Pénurie de bibliothécaires

Les bibliothécaires manquent déjà et manqueront de plus en plus dans les prochaines années en Amérique du Nord en général et au Québec en particulier.

Réjean Savard, professeur titulaire à l’EBSI (École de bibliothéconomie et des sciences de l’information de l’université de Montréal) et Audrey Laplante, étudiante, auteurs d’une étude effectuée auprès de directeurs de diverses bibliothèques québécoises 1, ont expliqué que de fréquentes coupures budgétaires dans les domaines publics ces quinze dernières années au Québec ont provoqué une pénurie de bibliothécaires. Pendant cette période, dit William M. Curran, directeur de la bibliothèque de l’université Concordia, « toute l’expertise des bibliothécaires a disparu ». De plus, les bibliothécaires ayant sauvegardé leur emploi ont conservé leur affectation, sans postuler pour d’autres ouvertures, comme des postes de cadres. Un poste devenu vacant était supprimé ; les postes jugés essentiels étaient comblés par des agents à temps partiel ou alors fusionnés. L’État commençant à réinvestir depuis peu dans ce secteur, on peut s’attendre à ce que de nouveaux postes soient créés.

Le facteur démographique accentue encore le trait : d’ici cinq à dix ans, il y aura un départ en retraite massif de professionnels. Seulement, un bibliothécaire titulaire d’une « licence » au Québec (notre « bac + 5 ») est moins rémunéré qu’un enseignant titulaire d’un « baccalauréat » (notre « bac + 3 »).
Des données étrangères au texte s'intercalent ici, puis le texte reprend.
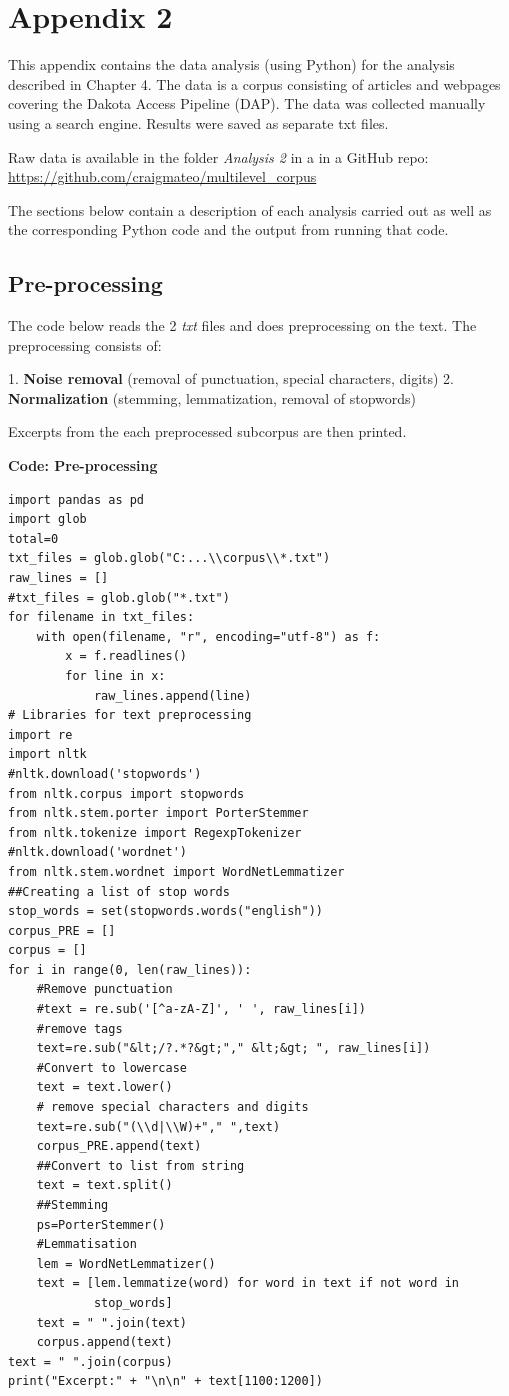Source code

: \chapter{Appendix 2}
This appendix contains the data analysis (using Python) for the analysis described in Chapter 4. The data is a corpus consisting of articles and webpages covering the Dakota Access Pipeline (DAP). The data was collected manually using a search engine. Results were saved as separate txt files. 

Raw data is available in the folder \textit{Analysis 2} in a in a GitHub repo: \href{https://github.com/craigmateo/multilevel_corpus}{https://github.com/craigmateo/multilevel\_corpus}

The sections below contain a description of each analysis carried out as well as the corresponding Python code and the output from running that code. 

\section{Pre-processing}

The code below reads the 2 \textit{txt} files and does preprocessing on the text. The preprocessing consists of:

1. \textbf{Noise removal} (removal of punctuation, special characters, digits)
2. \textbf{Normalization} (stemming, lemmatization, removal of stopwords) 

Excerpts from the each preprocessed subcorpus are then printed.

\textbf{Code: Pre-processing}

\begin{lstlisting}
import pandas as pd
import glob
total=0
txt_files = glob.glob("C:...\\corpus\\*.txt")
raw_lines = []
#txt_files = glob.glob("*.txt")
for filename in txt_files:
	with open(filename, "r", encoding="utf-8") as f:
		x = f.readlines()
		for line in x:
			raw_lines.append(line)
# Libraries for text preprocessing
import re
import nltk
#nltk.download('stopwords')
from nltk.corpus import stopwords
from nltk.stem.porter import PorterStemmer
from nltk.tokenize import RegexpTokenizer
#nltk.download('wordnet') 
from nltk.stem.wordnet import WordNetLemmatizer
##Creating a list of stop words
stop_words = set(stopwords.words("english"))
corpus_PRE = []
corpus = []
for i in range(0, len(raw_lines)):
    #Remove punctuation
    #text = re.sub('[^a-zA-Z]', ' ', raw_lines[i])
    #remove tags
    text=re.sub("&lt;/?.*?&gt;"," &lt;&gt; ", raw_lines[i])
    #Convert to lowercase
    text = text.lower()
    # remove special characters and digits
    text=re.sub("(\\d|\\W)+"," ",text)
    corpus_PRE.append(text)
    ##Convert to list from string
    text = text.split()
    ##Stemming
    ps=PorterStemmer()
    #Lemmatisation
    lem = WordNetLemmatizer()
    text = [lem.lemmatize(word) for word in text if not word in  
            stop_words] 
    text = " ".join(text)
    corpus.append(text)
text = " ".join(corpus)
print("Excerpt:" + "\n\n" + text[1100:1200])
\end{lstlisting}


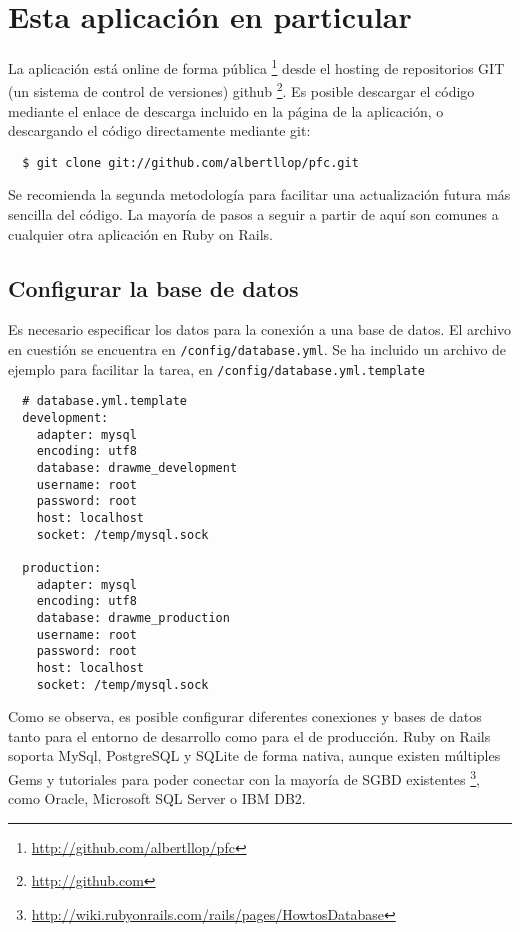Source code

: \section{Esta aplicación en particular} %
\label{sec:esta_aplicacion_en_particular}

La aplicación está online de forma pública \footnote{\url{http://github.com/albertllop/pfc}} desde el hosting de repositorios GIT (un sistema de control de versiones) github \footnote{\url{http://github.com}}. Es posible descargar el código mediante el enlace de descarga incluido en la página de la aplicación, o descargando el código directamente mediante git:

\begin{verbatim}
  $ git clone git://github.com/albertllop/pfc.git
\end{verbatim}

Se recomienda la segunda metodología para facilitar una actualización futura más sencilla del código. La mayoría de pasos a seguir a partir de aquí son comunes a cualquier otra aplicación en Ruby on Rails.

\subsection{Configurar la base de datos} %
\label{sub:configurar_la_base_de_datos}

Es necesario especificar los datos para la conexión a una base de datos. El archivo en cuestión se encuentra en \texttt{/config/database.yml}. Se ha incluido un archivo de ejemplo para facilitar la tarea, en \texttt{/config/database.yml.template}

\begin{verbatim}
  # database.yml.template
  development:
    adapter: mysql
    encoding: utf8
    database: drawme_development
    username: root
    password: root
    host: localhost
    socket: /temp/mysql.sock

  production:
    adapter: mysql
    encoding: utf8
    database: drawme_production
    username: root
    password: root
    host: localhost
    socket: /temp/mysql.sock
\end{verbatim}

Como se observa, es posible configurar diferentes conexiones y bases de datos tanto para el entorno de desarrollo como para el de producción. Ruby on Rails soporta MySql, PostgreSQL y SQLite de forma nativa, aunque existen múltiples Gems y tutoriales para poder conectar con la mayoría de SGBD existentes \footnote{\url{http://wiki.rubyonrails.com/rails/pages/HowtosDatabase}}, como Oracle, Microsoft SQL Server o IBM DB2.

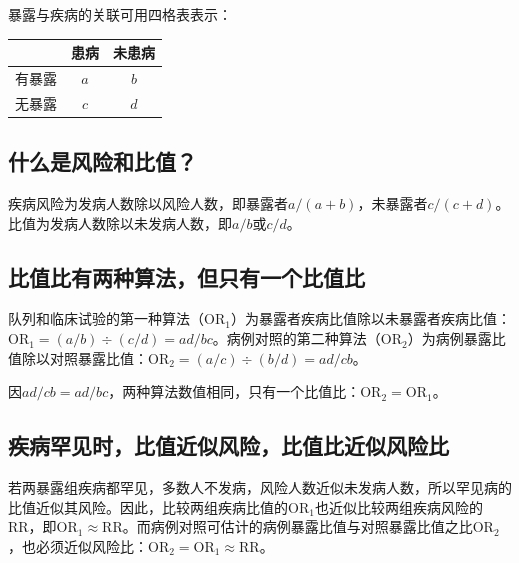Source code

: 暴露与疾病的关联可用四格表表示：
\begin{center}\begin{tabular}{lcc}\toprule&患病&未患病\\\midrule
有暴露&$a$&$b$\\无暴露&$c$&$d$\\\bottomrule\end{tabular}\end{center}
\subsection{什么是风险和比值？}
疾病风险为发病人数除以风险人数，即暴露者$a/(a+b)$，未暴露者$c/(c+d)$。比值为发病人数除以未发病人数，即$a/b$或$c/d$。
\subsection{比值比有两种算法，但只有一个比值比}
队列和临床试验的第一种算法（OR$_1$）为暴露者疾病比值除以未暴露者疾病比值：$\mathrm{OR}_1=(a/b)\div(c/d)=ad/bc$。病例对照的第二种算法（OR$_2$）为病例暴露比值除以对照暴露比值：$\mathrm{OR}_2=(a/c)\div(b/d)=ad/cb$。

因$ad/cb=ad/bc$，两种算法数值相同，只有一个比值比：$\mathrm{OR}_2=\mathrm{OR}_1$。
\subsection{疾病罕见时，比值近似风险，比值比近似风险比}
若两暴露组疾病都罕见，多数人不发病，风险人数近似未发病人数，所以罕见病的比值近似其风险。因此，比较两组疾病比值的OR$_1$也近似比较两组疾病风险的RR，即$\mathrm{OR}_1\approx\mathrm{RR}$。而病例对照可估计的病例暴露比值与对照暴露比值之比OR$_2$，也必须近似风险比：$\mathrm{OR}_2=\mathrm{OR}_1\approx\mathrm{RR}$。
En outre, il s’agit parfois d’un deuxième choix de carrière, ce qui pousse prématurément ces nouveaux professionnels vers la retraite. De plus en plus d’étudiants « finissants » (au terme de leurs études) en bibliothéconomie se dirigent vers d’autres institutions que les bibliothèques. Ces nombreuses raisons peuvent expliquer la pénurie de bibliothécaires.
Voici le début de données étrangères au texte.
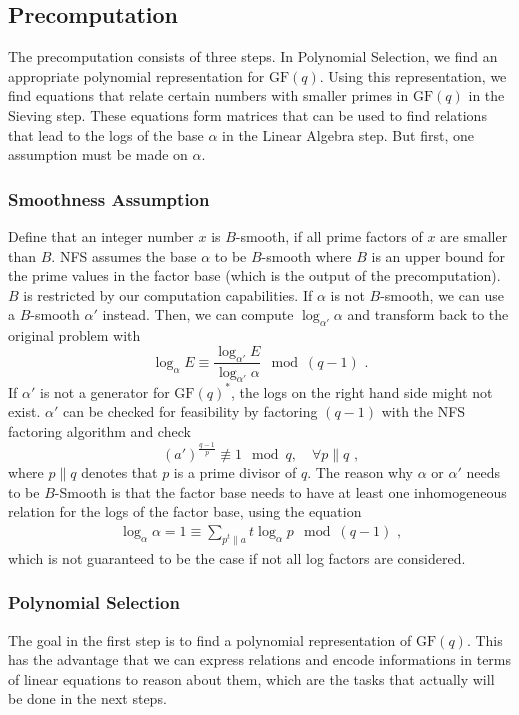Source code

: \documentclass[paper=a4, fontsize=11pt]{scrartcl} %
\numberwithin{equation}{section} %
\numberwithin{figure}{section} %
\numberwithin{table}{section} %
\begin{document}
\subsection{Precomputation}
\label{subsec:precomputation}
The precomputation consists of three steps. In Polynomial Selection, we find an appropriate polynomial representation for $\mathrm{GF}(q)$. Using this representation, we find equations that relate certain numbers with smaller primes in $\mathrm{GF}(q)$ in the Sieving step. These equations form matrices that can be used to find relations that lead to the logs of the base $\alpha$ in the Linear Algebra step. But first, one assumption must be made on $\alpha$.

\subsubsection{Smoothness Assumption}
Define that an integer number $x$ is $B$-smooth, if all prime factors of $x$ are smaller than $B$. NFS assumes the base $\alpha$ to be $B$-smooth where $B$ is an upper bound for the prime values in the factor base (which is the output of the precomputation). $B$ is restricted by our computation capabilities. If $\alpha$ is not $B$-smooth, we can use a $B$-smooth $\alpha'$ instead. Then, we can compute $\log_{\alpha'}\alpha$ and transform back to the original problem with
\begin{equation}
\log_\alpha E\equiv\frac{\log_{\alpha'}E}{\log_{\alpha'}\alpha}\mod (q-1)
\text{ .}
\end{equation}
If $\alpha'$ is not a generator for $\mathrm{GF}(q)^*$, the logs on the right hand side might not exist. $\alpha'$ can be checked for feasibility by factoring $(q-1)$ with the NFS factoring algorithm and check
\begin{equation}
(a')^{\frac{q-1}{p}} \not\equiv 1 \mod q,\quad\forall p\parallel q
\text{ ,}
\end{equation}
where $p\parallel q$ denotes that $p$ is a prime divisor of $q$. The reason why $\alpha$ or $\alpha'$ needs to be $B$-Smooth is that the factor base needs to have at least one inhomogeneous relation for the logs of the factor base, using the equation
\begin{eqnarray}
\label{eqn:assumption}
\log_\alpha\alpha = 1 \equiv \sum_{p^t\parallel a}t\log_\alpha p \mod (q-1)
\text{ ,}
\end{eqnarray}
which is not guaranteed to be the case if not all log factors are considered.

\subsubsection{Polynomial Selection}
The goal in the first step is to find a polynomial representation of $\mathrm{GF}(q)$. This has the advantage that we can express relations and encode informations in terms of linear equations to reason about them, which are the tasks that actually will be done in the next steps.
\end{document}
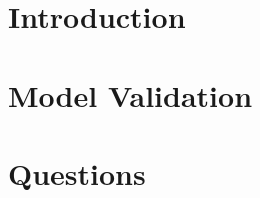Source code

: \documentclass[12pt,twoside]{report}
\begin{document}

\thispagestyle{empty}



%

\tableofcontents

%






\chapter{Introduction}

\cleardoublepage

\chapter{Model Validation}

\cleardoublepage


\chapter{Questions}





\newpage
%
%
\end{document}
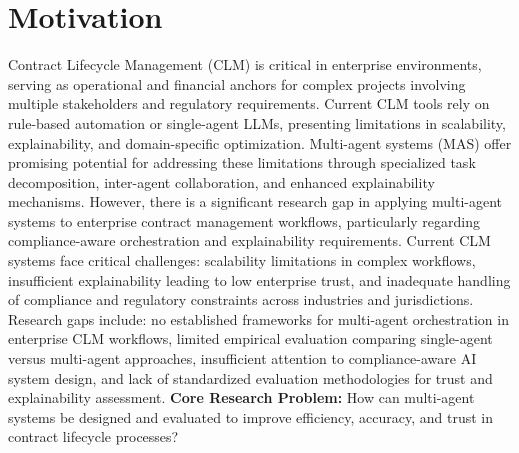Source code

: 
\section{Motivation}\label{section:motivation}

Contract Lifecycle Management (CLM) \cite{wikipedia2025contractlifecyclemanagement} is critical in enterprise environments, serving as operational and financial anchors for complex projects involving multiple stakeholders and regulatory requirements. Current CLM tools rely on rule-based automation or single-agent LLMs, presenting limitations in scalability, explainability, and domain-specific optimization.
\newline
\break
Multi-agent systems (MAS) offer promising potential for addressing these limitations through specialized task decomposition, inter-agent collaboration, and enhanced explainability mechanisms. However, there is a significant research gap in applying multi-agent systems to enterprise contract management workflows, particularly regarding compliance-aware orchestration and explainability requirements.
\newline
\break
Current CLM systems face critical challenges: scalability limitations in complex workflows, insufficient explainability leading to low enterprise trust, and inadequate handling of compliance and regulatory constraints across industries and jurisdictions.
\newline
\break
Research gaps include: no established frameworks for multi-agent orchestration in enterprise CLM workflows, limited empirical evaluation comparing single-agent versus multi-agent approaches, insufficient attention to compliance-aware AI system design, and lack of standardized evaluation methodologies for trust and explainability assessment.
\newline
\break
\textbf{Core Research Problem:} How can multi-agent systems be designed and evaluated to improve efficiency, accuracy, and trust in contract lifecycle processes?
\newline
\break
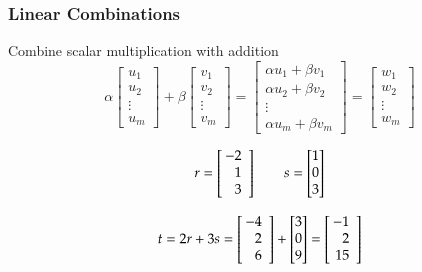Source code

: \documentclass[10pt]{beamer}
\begin{document}
\begin{frame}
\frametitle{Linear Combinations}

Combine scalar multiplication with addition
\begin{equation*}
      \alpha \begin{bmatrix} u_1 \\ u_2 \\ \vdots \\ u_m\end{bmatrix}
    + \beta  \begin{bmatrix} v_1 \\ v_2 \\ \vdots \\ v_m\end{bmatrix}
    = \begin{bmatrix}\alpha u_1 + \beta v_1\\
                     \alpha u_2 + \beta v_2\\
                     \vdots \\
                     \alpha u_m + \beta v_m  \end{bmatrix}
    = \begin{bmatrix} w_1 \\ w_2 \\ \vdots \\ w_m \end{bmatrix}
\end{equation*}

\vspace{0.0cm}
\begin{equation*}
    r = \left[\negthickspace\begin{array}{r} -2 \\ 1 \\ 3 \end{array}\right]
    \qquad
    s = \begin{bmatrix} 1 \\ 0  \\ 3 \end{bmatrix}
\end{equation*}

\begin{equation*}
    t = 2r + 3s = \left[\negthickspace\begin{array}{r} -4 \\ 2 \\ 6 \end{array}\right]
                  + \begin{bmatrix} 3 \\ 0  \\ 9 \end{bmatrix}
                = \left[\negthickspace\begin{array}{r} -1 \\ 2 \\ 15 \end{array}\right]
\end{equation*}

\end{frame}
\end{document}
Les institutions interrogées lors de l’étude effectuée par Réjean Savard et Audrey Laplante ont d’abord répondu sur les perspectives d’emploi des « bibliothécaires » (les conservateurs en France) et « techniciens de documentation » (l’équivalent des bibliothécaires adjoints spécialisés) dans leur propre établissement. On envisagerait ainsi une ouverture de 62,5 postes de bibliothécaires en équivalent temps plein en 2001, pour une perspective de 30,5 en 2005. Les bibliothèques universitaires absorberaient près de la moitié de ces postes. Les bibliothécaires ayant répondu à l’étude considèrent que les bibliothèques nationales et les bibliothèques universitaires seraient les mieux pourvues en nombre de bibliothécaires, face à une terrible pénurie pour les bibliothèques scolaires ; c’est pourquoi elles envisagent les mesures gouvernementales incitatives pour l’emploi comme très favorables, notamment pour ces dernières. Si on fait la somme des postes à pourvoir, d’après le sondage en fonction du nombre de répondants, il semblerait que 300 postes environ pourraient être disponibles dans les cinq années à venir. Cependant, les bibliothèques universitaires vont recruter davantage avec des postes plus attrayants, et la situation des bibliothèques scolaires et publiques au Québec restera encore bien fragile.

Un bibliothécaire gestionnaire

On n’attend plus aujourd’hui des futurs bibliothécaires ce qu’on leur demandait encore hier : les moyens technologiques ont évolué et ils doivent être à même de maîtriser tous les nouveaux outils. Mais cela est insuffisant : le bibliothécaire québécois de demain est aussi un gestionnaire.

Cela ressort bien de l’étude effectuée par Réjean Savard et Audrey Laplante. Grâce aux réponses reçues, ils ont tenté de brosser le portrait du bibliothécaire espéré par les différentes institutions. On peut recenser les attentes de ces dernières en quatre blocs : les compétences et connaissances liées à la bibliothéconomie, celles qui sont liées à l’informatique et aux nouvelles technologies, à la gestion, enfin les qualités personnelles et autres compétences. Les capacités et compétences en gestion sont les plus examinées.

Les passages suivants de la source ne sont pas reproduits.